Emerson, parece que temos aqui uma confusão terminológica. Quando falamos em "princípios morais", estamos falando da lei moral, e sobre isso não há discussão. Mas tudo o que você citou a seguir trata da "lei judicial", e os próprios exemplos mencionados deixa claro que não se tem em mente a lei moral em si, e sim suas aplicações jurídicas. E, se entramos no terreno jurídico, estamos falando, sim, da lei civil. Mas é claro que se pode (e se deve) discutir o que exatamente significa sustentar a validade dessa lei, e isso está incluído no que vou dizer no próximo post.
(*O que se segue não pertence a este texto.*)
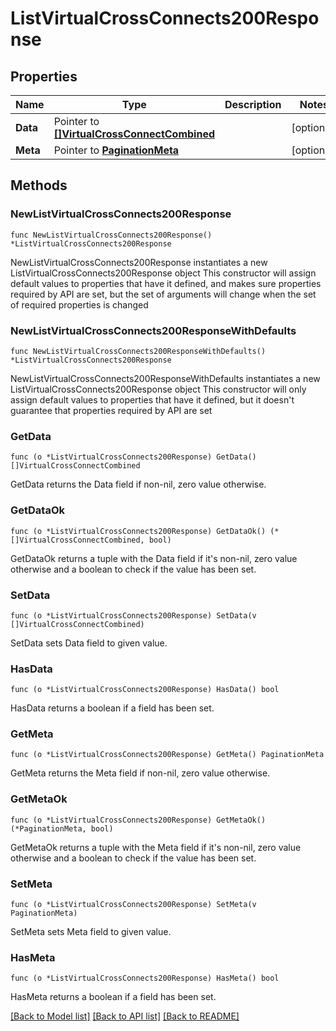 # ListVirtualCrossConnects200Response

## Properties

Name | Type | Description | Notes
------------ | ------------- | ------------- | -------------
**Data** | Pointer to [**[]VirtualCrossConnectCombined**](VirtualCrossConnectCombined.md) |  | [optional] 
**Meta** | Pointer to [**PaginationMeta**](PaginationMeta.md) |  | [optional] 

## Methods

### NewListVirtualCrossConnects200Response

`func NewListVirtualCrossConnects200Response() *ListVirtualCrossConnects200Response`

NewListVirtualCrossConnects200Response instantiates a new ListVirtualCrossConnects200Response object
This constructor will assign default values to properties that have it defined,
and makes sure properties required by API are set, but the set of arguments
will change when the set of required properties is changed

### NewListVirtualCrossConnects200ResponseWithDefaults

`func NewListVirtualCrossConnects200ResponseWithDefaults() *ListVirtualCrossConnects200Response`

NewListVirtualCrossConnects200ResponseWithDefaults instantiates a new ListVirtualCrossConnects200Response object
This constructor will only assign default values to properties that have it defined,
but it doesn't guarantee that properties required by API are set

### GetData

`func (o *ListVirtualCrossConnects200Response) GetData() []VirtualCrossConnectCombined`

GetData returns the Data field if non-nil, zero value otherwise.

### GetDataOk

`func (o *ListVirtualCrossConnects200Response) GetDataOk() (*[]VirtualCrossConnectCombined, bool)`

GetDataOk returns a tuple with the Data field if it's non-nil, zero value otherwise
and a boolean to check if the value has been set.

### SetData

`func (o *ListVirtualCrossConnects200Response) SetData(v []VirtualCrossConnectCombined)`

SetData sets Data field to given value.

### HasData

`func (o *ListVirtualCrossConnects200Response) HasData() bool`

HasData returns a boolean if a field has been set.

### GetMeta

`func (o *ListVirtualCrossConnects200Response) GetMeta() PaginationMeta`

GetMeta returns the Meta field if non-nil, zero value otherwise.

### GetMetaOk

`func (o *ListVirtualCrossConnects200Response) GetMetaOk() (*PaginationMeta, bool)`

GetMetaOk returns a tuple with the Meta field if it's non-nil, zero value otherwise
and a boolean to check if the value has been set.

### SetMeta

`func (o *ListVirtualCrossConnects200Response) SetMeta(v PaginationMeta)`

SetMeta sets Meta field to given value.

### HasMeta

`func (o *ListVirtualCrossConnects200Response) HasMeta() bool`

HasMeta returns a boolean if a field has been set.


[[Back to Model list]](../README.md#documentation-for-models) [[Back to API list]](../README.md#documentation-for-api-endpoints) [[Back to README]](../README.md)


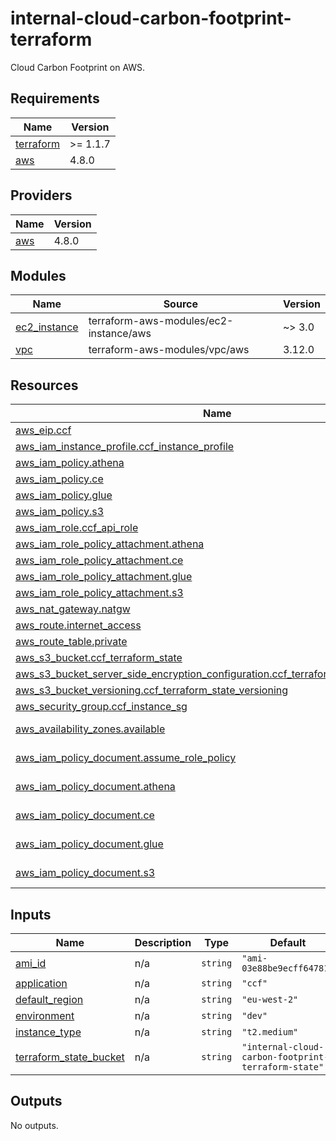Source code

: # internal-cloud-carbon-footprint-terraform

Cloud Carbon Footprint on AWS.
<!-- BEGINNING OF PRE-COMMIT-TERRAFORM DOCS HOOK -->
## Requirements

| Name | Version |
|------|---------|
| <a name="requirement_terraform"></a> [terraform](#requirement\_terraform) | >= 1.1.7 |
| <a name="requirement_aws"></a> [aws](#requirement\_aws) | 4.8.0 |

## Providers

| Name | Version |
|------|---------|
| <a name="provider_aws"></a> [aws](#provider\_aws) | 4.8.0 |

## Modules

| Name | Source | Version |
|------|--------|---------|
| <a name="module_ec2_instance"></a> [ec2\_instance](#module\_ec2\_instance) | terraform-aws-modules/ec2-instance/aws | ~> 3.0 |
| <a name="module_vpc"></a> [vpc](#module\_vpc) | terraform-aws-modules/vpc/aws | 3.12.0 |

## Resources

| Name | Type |
|------|------|
| [aws_eip.ccf](https://registry.terraform.io/providers/hashicorp/aws/4.8.0/docs/resources/eip) | resource |
| [aws_iam_instance_profile.ccf_instance_profile](https://registry.terraform.io/providers/hashicorp/aws/4.8.0/docs/resources/iam_instance_profile) | resource |
| [aws_iam_policy.athena](https://registry.terraform.io/providers/hashicorp/aws/4.8.0/docs/resources/iam_policy) | resource |
| [aws_iam_policy.ce](https://registry.terraform.io/providers/hashicorp/aws/4.8.0/docs/resources/iam_policy) | resource |
| [aws_iam_policy.glue](https://registry.terraform.io/providers/hashicorp/aws/4.8.0/docs/resources/iam_policy) | resource |
| [aws_iam_policy.s3](https://registry.terraform.io/providers/hashicorp/aws/4.8.0/docs/resources/iam_policy) | resource |
| [aws_iam_role.ccf_api_role](https://registry.terraform.io/providers/hashicorp/aws/4.8.0/docs/resources/iam_role) | resource |
| [aws_iam_role_policy_attachment.athena](https://registry.terraform.io/providers/hashicorp/aws/4.8.0/docs/resources/iam_role_policy_attachment) | resource |
| [aws_iam_role_policy_attachment.ce](https://registry.terraform.io/providers/hashicorp/aws/4.8.0/docs/resources/iam_role_policy_attachment) | resource |
| [aws_iam_role_policy_attachment.glue](https://registry.terraform.io/providers/hashicorp/aws/4.8.0/docs/resources/iam_role_policy_attachment) | resource |
| [aws_iam_role_policy_attachment.s3](https://registry.terraform.io/providers/hashicorp/aws/4.8.0/docs/resources/iam_role_policy_attachment) | resource |
| [aws_nat_gateway.natgw](https://registry.terraform.io/providers/hashicorp/aws/4.8.0/docs/resources/nat_gateway) | resource |
| [aws_route.internet_access](https://registry.terraform.io/providers/hashicorp/aws/4.8.0/docs/resources/route) | resource |
| [aws_route_table.private](https://registry.terraform.io/providers/hashicorp/aws/4.8.0/docs/resources/route_table) | resource |
| [aws_s3_bucket.ccf_terraform_state](https://registry.terraform.io/providers/hashicorp/aws/4.8.0/docs/resources/s3_bucket) | resource |
| [aws_s3_bucket_server_side_encryption_configuration.ccf_terraform_state_encryption](https://registry.terraform.io/providers/hashicorp/aws/4.8.0/docs/resources/s3_bucket_server_side_encryption_configuration) | resource |
| [aws_s3_bucket_versioning.ccf_terraform_state_versioning](https://registry.terraform.io/providers/hashicorp/aws/4.8.0/docs/resources/s3_bucket_versioning) | resource |
| [aws_security_group.ccf_instance_sg](https://registry.terraform.io/providers/hashicorp/aws/4.8.0/docs/resources/security_group) | resource |
| [aws_availability_zones.available](https://registry.terraform.io/providers/hashicorp/aws/4.8.0/docs/data-sources/availability_zones) | data source |
| [aws_iam_policy_document.assume_role_policy](https://registry.terraform.io/providers/hashicorp/aws/4.8.0/docs/data-sources/iam_policy_document) | data source |
| [aws_iam_policy_document.athena](https://registry.terraform.io/providers/hashicorp/aws/4.8.0/docs/data-sources/iam_policy_document) | data source |
| [aws_iam_policy_document.ce](https://registry.terraform.io/providers/hashicorp/aws/4.8.0/docs/data-sources/iam_policy_document) | data source |
| [aws_iam_policy_document.glue](https://registry.terraform.io/providers/hashicorp/aws/4.8.0/docs/data-sources/iam_policy_document) | data source |
| [aws_iam_policy_document.s3](https://registry.terraform.io/providers/hashicorp/aws/4.8.0/docs/data-sources/iam_policy_document) | data source |

## Inputs

| Name | Description | Type | Default | Required |
|------|-------------|------|---------|:--------:|
| <a name="input_ami_id"></a> [ami\_id](#input\_ami\_id) | n/a | `string` | `"ami-03e88be9ecff64781"` | no |
| <a name="input_application"></a> [application](#input\_application) | n/a | `string` | `"ccf"` | no |
| <a name="input_default_region"></a> [default\_region](#input\_default\_region) | n/a | `string` | `"eu-west-2"` | no |
| <a name="input_environment"></a> [environment](#input\_environment) | n/a | `string` | `"dev"` | no |
| <a name="input_instance_type"></a> [instance\_type](#input\_instance\_type) | n/a | `string` | `"t2.medium"` | no |
| <a name="input_terraform_state_bucket"></a> [terraform\_state\_bucket](#input\_terraform\_state\_bucket) | n/a | `string` | `"internal-cloud-carbon-footprint-terraform-state"` | no |

## Outputs

No outputs.
<!-- END OF PRE-COMMIT-TERRAFORM DOCS HOOK -->
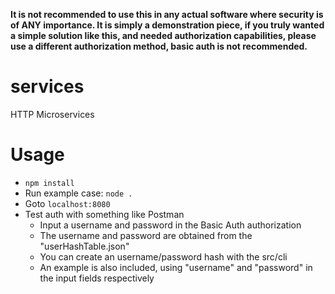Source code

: **It is not recommended to use this in any actual software where security is of ANY importance.
It is simply a demonstration piece, if you truly wanted a simple solution like this, and needed authorization
capabilities, please use a different authorization method, basic auth is not recommended.**

# services

HTTP Microservices

# Usage

-   `npm install`
-   Run example case: `node .`
-   Goto `localhost:8080`
-   Test auth with something like Postman
    -   Input a username and password in the Basic Auth authorization
    -   The username and password are obtained from the "userHashTable.json"
    -   You can create an username/password hash with the src/cli
    -   An example is also included, using "username" and "password" in the input fields respectively
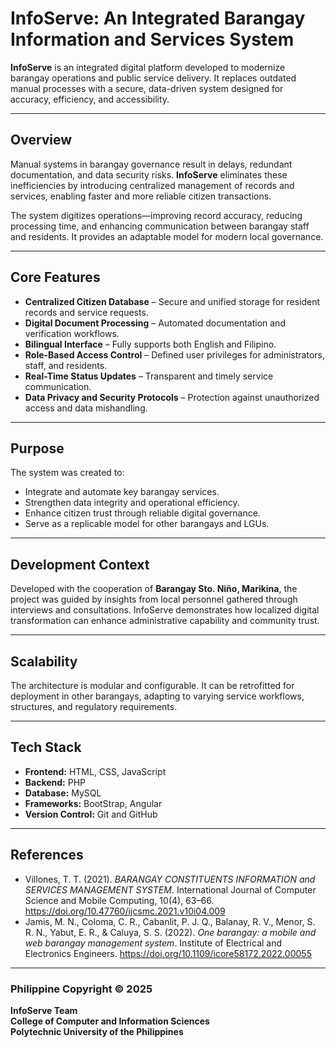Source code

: # InfoServe: An Integrated Barangay Information and Services System  

**InfoServe** is an integrated digital platform developed to modernize barangay operations and public service delivery. It replaces outdated manual processes with a secure, data-driven system designed for accuracy, efficiency, and accessibility.

---

## Overview  

Manual systems in barangay governance result in delays, redundant documentation, and data security risks. **InfoServe** eliminates these inefficiencies by introducing centralized management of records and services, enabling faster and more reliable citizen transactions.

The system digitizes operations—improving record accuracy, reducing processing time, and enhancing communication between barangay staff and residents. It provides an adaptable model for modern local governance.

---

## Core Features  

- **Centralized Citizen Database** – Secure and unified storage for resident records and service requests.  
- **Digital Document Processing** – Automated documentation and verification workflows.  
- **Bilingual Interface** – Fully supports both English and Filipino.  
- **Role-Based Access Control** – Defined user privileges for administrators, staff, and residents.  
- **Real-Time Status Updates** – Transparent and timely service communication.  
- **Data Privacy and Security Protocols** – Protection against unauthorized access and data mishandling.  

---

## Purpose  

The system was created to:  
- Integrate and automate key barangay services.  
- Strengthen data integrity and operational efficiency.  
- Enhance citizen trust through reliable digital governance.  
- Serve as a replicable model for other barangays and LGUs.  

---

## Development Context  

Developed with the cooperation of **Barangay Sto. Niño, Marikina**, the project was guided by insights from local personnel gathered through interviews and consultations. InfoServe demonstrates how localized digital transformation can enhance administrative capability and community trust.

---

## Scalability  

The architecture is modular and configurable. It can be retrofitted for deployment in other barangays, adapting to varying service workflows, structures, and regulatory requirements.

---

## Tech Stack  

- **Frontend:** HTML, CSS, JavaScript  
- **Backend:** PHP 
- **Database:** MySQL  
- **Frameworks:** BootStrap, Angular
- **Version Control:** Git and GitHub  

---

## References  

- Villones, T. T. (2021). *BARANGAY CONSTITUENTS INFORMATION and SERVICES MANAGEMENT SYSTEM*. International Journal of Computer Science and Mobile Computing, 10(4), 63–66. https://doi.org/10.47760/ijcsmc.2021.v10i04.009
- Jamis, M. N., Coloma, C. R., Cabanlit, P. J. Q., Balanay, R. V., Menor, S. R. N., Yabut, E. R., & Caluya, S. S. (2022). *One barangay: a mobile and web barangay management system*. Institute of Electrical and Electronics Engineers. https://doi.org/10.1109/icore58172.2022.00055

---

### Philippine Copyright © 2025  
**InfoServe Team**  
**College of Computer and Information Sciences**  
**Polytechnic University of the Philippines**
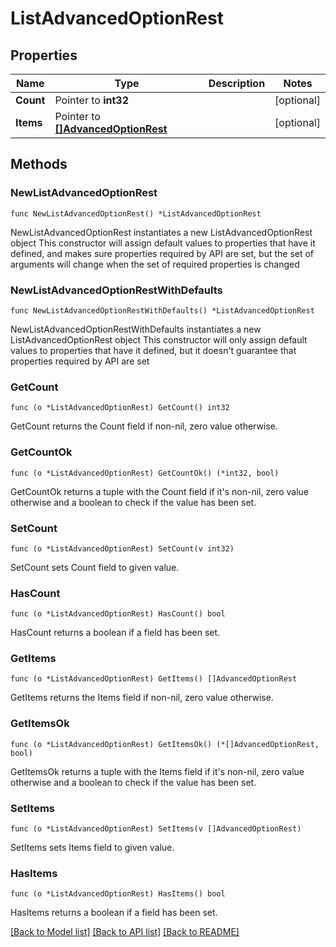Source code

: # ListAdvancedOptionRest

## Properties

Name | Type | Description | Notes
------------ | ------------- | ------------- | -------------
**Count** | Pointer to **int32** |  | [optional] 
**Items** | Pointer to [**[]AdvancedOptionRest**](AdvancedOptionRest.md) |  | [optional] 

## Methods

### NewListAdvancedOptionRest

`func NewListAdvancedOptionRest() *ListAdvancedOptionRest`

NewListAdvancedOptionRest instantiates a new ListAdvancedOptionRest object
This constructor will assign default values to properties that have it defined,
and makes sure properties required by API are set, but the set of arguments
will change when the set of required properties is changed

### NewListAdvancedOptionRestWithDefaults

`func NewListAdvancedOptionRestWithDefaults() *ListAdvancedOptionRest`

NewListAdvancedOptionRestWithDefaults instantiates a new ListAdvancedOptionRest object
This constructor will only assign default values to properties that have it defined,
but it doesn't guarantee that properties required by API are set

### GetCount

`func (o *ListAdvancedOptionRest) GetCount() int32`

GetCount returns the Count field if non-nil, zero value otherwise.

### GetCountOk

`func (o *ListAdvancedOptionRest) GetCountOk() (*int32, bool)`

GetCountOk returns a tuple with the Count field if it's non-nil, zero value otherwise
and a boolean to check if the value has been set.

### SetCount

`func (o *ListAdvancedOptionRest) SetCount(v int32)`

SetCount sets Count field to given value.

### HasCount

`func (o *ListAdvancedOptionRest) HasCount() bool`

HasCount returns a boolean if a field has been set.

### GetItems

`func (o *ListAdvancedOptionRest) GetItems() []AdvancedOptionRest`

GetItems returns the Items field if non-nil, zero value otherwise.

### GetItemsOk

`func (o *ListAdvancedOptionRest) GetItemsOk() (*[]AdvancedOptionRest, bool)`

GetItemsOk returns a tuple with the Items field if it's non-nil, zero value otherwise
and a boolean to check if the value has been set.

### SetItems

`func (o *ListAdvancedOptionRest) SetItems(v []AdvancedOptionRest)`

SetItems sets Items field to given value.

### HasItems

`func (o *ListAdvancedOptionRest) HasItems() bool`

HasItems returns a boolean if a field has been set.


[[Back to Model list]](../README.md#documentation-for-models) [[Back to API list]](../README.md#documentation-for-api-endpoints) [[Back to README]](../README.md)


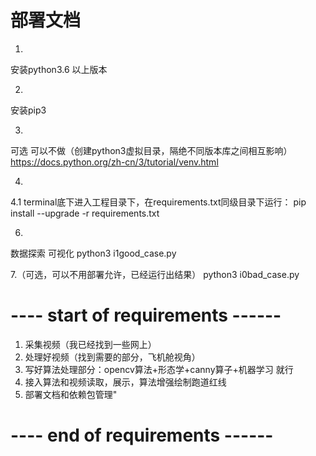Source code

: # 部署文档

1.
安装python3.6 以上版本

2. 
安装pip3 

3.
可选  可以不做（创建python3虚拟目录，隔绝不同版本库之间相互影响）
https://docs.python.org/zh-cn/3/tutorial/venv.html

4.
4.1
terminal底下进入工程目录下，在requirements.txt同级目录下运行：
pip install --upgrade -r requirements.txt



6.
数据探索 可视化
python3 i1good_case.py


7.（可选，可以不用部署允许，已经运行出结果）
python3 i0bad_case.py


# ---- start of requirements ------
 1. 采集视频（我已经找到一些网上）
2. 处理好视频（找到需要的部分，飞机舱视角）
3. 写好算法处理部分：opencv算法+形态学+canny算子+机器学习 就行
4. 接入算法和视频读取，展示，算法增强绘制跑道红线
5. 部署文档和依赖包管理"
# ---- end of requirements ------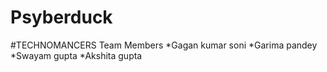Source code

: # Psyberduck
#TECHNOMANCERS
Team Members
*Gagan kumar soni
*Garima pandey
*Swayam gupta
*Akshita gupta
Abraços, e obrigado a todos!

Frank Brito disse...

Algumas considerações:

Quando falamos do fim dos aspectos cerimoniais, devemos estar certo que não estamos falando da abolição da essência daquilo que se referiam.

Não podemos entender os ritos e cerimônias da Lei como moralmente indiferentes sob o Antigo Pacto. Um exemplo pra esclarecer o que quero dizer:

"Falou mais o SENHOR a Moisés, dizendo: Quando alguma pessoa pecar, e transgredir contra o SENHOR, e negar ao seu próximo o que lhe deu em guarda, ou o que deixou na sua mão, ou o roubo, ou o que reteve violentamente ao seu próximo, Ou que achou o perdido, e o negar com falso juramento, ou fizer alguma outra coisa de todas em que o homem costuma pecar; Será pois que, como pecou e tornou-se culpado, restituirá o que roubou, ou o que reteve violentamente, ou o depósito que lhe foi dado em guarda, ou o perdido que achou, Ou tudo aquilo sobre que jurou falsamente; e o restituirá no seu todo, e ainda sobre isso acrescentará o quinto; àquele de quem é o dará no dia de sua expiação. E a sua expiação trará ao SENHOR: um carneiro sem defeito do rebanho, conforme à tua estimação, para expiação da culpa trará ao sacerdote". (Levítico 6.1-6)

Aqui aprendemos que se alguém roubou, ele precisa de expiação diante de Deus. Ele precisa ser perdoado para que a justa ira de Deus não caia sobre ele. O pecador precisa de justificação. Além disso, ele tem que restituir e pagar uma indenização em cima pelo roubo.

O perdão/justificação acontecia por meio do sistema de sacrifícios. Os sacrifícios foram abolidos. Mas veja: a susbstância e verdade do que o sacrifício signifiva não pode ser abolido. O homem ainda precisa de expiação. Ele ainda precisa ser perdoado por Deus. Portanto, não podemos ignorar o fundamento moral de todas as cerimônias. A essência e a verdade delas continuam de pé.

Creio que João Calvino resumiu bem a questão:

“Mas agora que a coisa em si é dada para nós, não deve descansar por mais tempo nas sombras. De fato, a Lei não é abolida (Mateus 5.18; Efésios 2,15; Colossenses 1.14, 17); por isso temos de manter agora a substância e a verdade dela. Assim, a sombra é eliminada pela vinda de nosso Senhor Jesus Cristo...” (João Calvino, Comentário de Deuteronômio 5.12-14)

E a Confissão Belga também:

“Cremos que as cerimônias e figuras da Lei terminaram com a vinda de Cristo e que, assim, todas as sombras chegaram ao fim. Por isso, os cristãos não devem mais usá-las. Contudo, para nós, sua verdade e substância permanecem em Cristo Jesus, em quem têm seu cumprimento”. (Confissão Belga, Artigo 25, CRISTO É O CUMPRIMENTO DA LEI)

A Lei de Deus não pode ser anulada ou abolida porque ela reflete a santidade do próprio Deus. Os mandamentos de Deus não são arbitrários, não refletem Seu caráter e por isso "a Lei do SENHOR é perfeita". (Sl 19.7) Deus não pode abolir Sua santidade e por isso não pode abolir Sua Lei. Se a Lei de Deus pudesse ser abolida, Jesus Cristo não precisaria morrer para nos justificar de nossos pecados. Era só Deus "mudar as regras" para que o que fazemos deixasse de ser pecado e assim estaríamos perdoados. "Eu, o SENHOR, não mudo". (Malaquias 3.6) O fim das cerimônias não significam uma abolição, pois nós temos a verdade e essência delas conosco. É por isso que são tratadas como "sombras" pelos autores do NT. Pra enfatizar a continuidade da verdade e essência que não pode ser abolida sem que Deus anule Seu próprio caráter.